- Entries supplied -

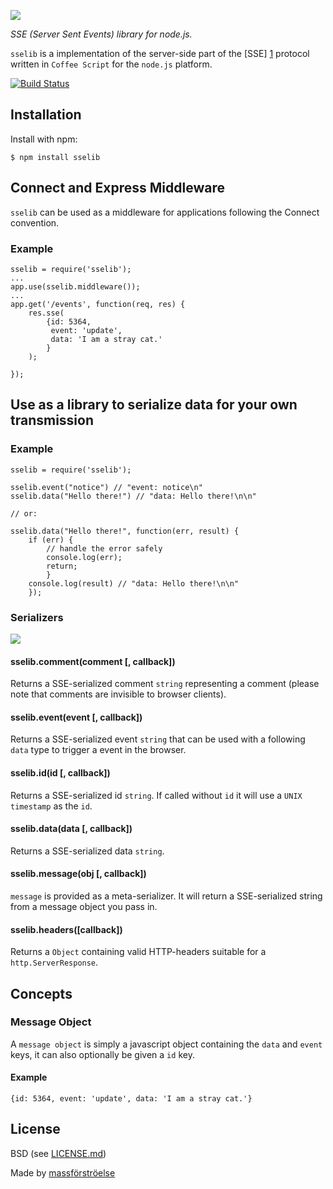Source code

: ![](http://dl.dropboxusercontent.com/u/15640279/massforstroelse-site/sse-lib.png)

_SSE (Server Sent Events) library for node.js._

`sselib` is a implementation of the server-side part of the [SSE] [1] protocol written in `Coffee Script` for the `node.js` platform.

[![Build Status](https://travis-ci.org/massforstroelse/sselib.js.png)](https://travis-ci.org/massforstroelse/sselib.js)

  [1]: http://dev.w3.org/html5/eventsource/

## Installation ##

Install with npm:

    $ npm install sselib

## Connect and Express Middleware ##

`sselib` can be used as a middleware for applications following the Connect convention.

### Example ###

    sselib = require('sselib');
    ...
    app.use(sselib.middleware());
    ...
    app.get('/events', function(req, res) {
        res.sse(
            {id: 5364,
             event: 'update',
             data: 'I am a stray cat.'
            }
        );
        
    });

## Use as a library to serialize data for your own transmission ##

### Example ###

    sselib = require('sselib');

    sselib.event("notice") // "event: notice\n"
    sselib.data("Hello there!") // "data: Hello there!\n\n"

    // or:
    
    sselib.data("Hello there!", function(err, result) {
        if (err) {
            // handle the error safely
            console.log(err);
            return;
            }
        console.log(result) // "data: Hello there!\n\n"
        });

### Serializers ###

![](http://dl.dropboxusercontent.com/u/15640279/massforstroelse-site/sselib-serialization-graph.png)

#### sselib.comment(comment [, callback]) ####

Returns a SSE-serialized comment `string` representing a comment (please note that comments are invisible to browser clients).

#### sselib.event(event [, callback]) ####

Returns a SSE-serialized event `string` that can be used with a following `data` type to trigger a event in the browser.

#### sselib.id(id [, callback]) ####

Returns a SSE-serialized id `string`. If called without `id` it will use a `UNIX timestamp` as the `id`.

#### sselib.data(data [, callback]) ####

Returns a SSE-serialized data `string`.

#### sselib.message(obj [, callback]) ####

`message` is provided as a meta-serializer. It will return a SSE-serialized string from a message object you pass in.

#### sselib.headers([callback]) ####

Returns a `Object` containing valid HTTP-headers suitable for a `http.ServerResponse`.

## Concepts ##

### Message Object ###

A `message object` is simply a javascript object containing the `data` and `event` keys, it can also optionally be given a `id` key.

#### Example ####
    {id: 5364, event: 'update', data: 'I am a stray cat.'}

## License ##

BSD (see [LICENSE.md](https://github.com/massforstroelse/sselib.js/blob/master/LICENSE.md "LICENSE.md"))  

Made by [massförströelse](http://massforstroel.se/ "massförströel.se")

- Problem to work on -
Return each line of the data where the word "dropboxusercontent" appears.

- Result for this exercise -
: ![](http://dl.dropboxusercontent.com/u/15640279/massforstroelse-site/sse-lib.png)
![](http://dl.dropboxusercontent.com/u/15640279/massforstroelse-site/sselib-serialization-graph.png)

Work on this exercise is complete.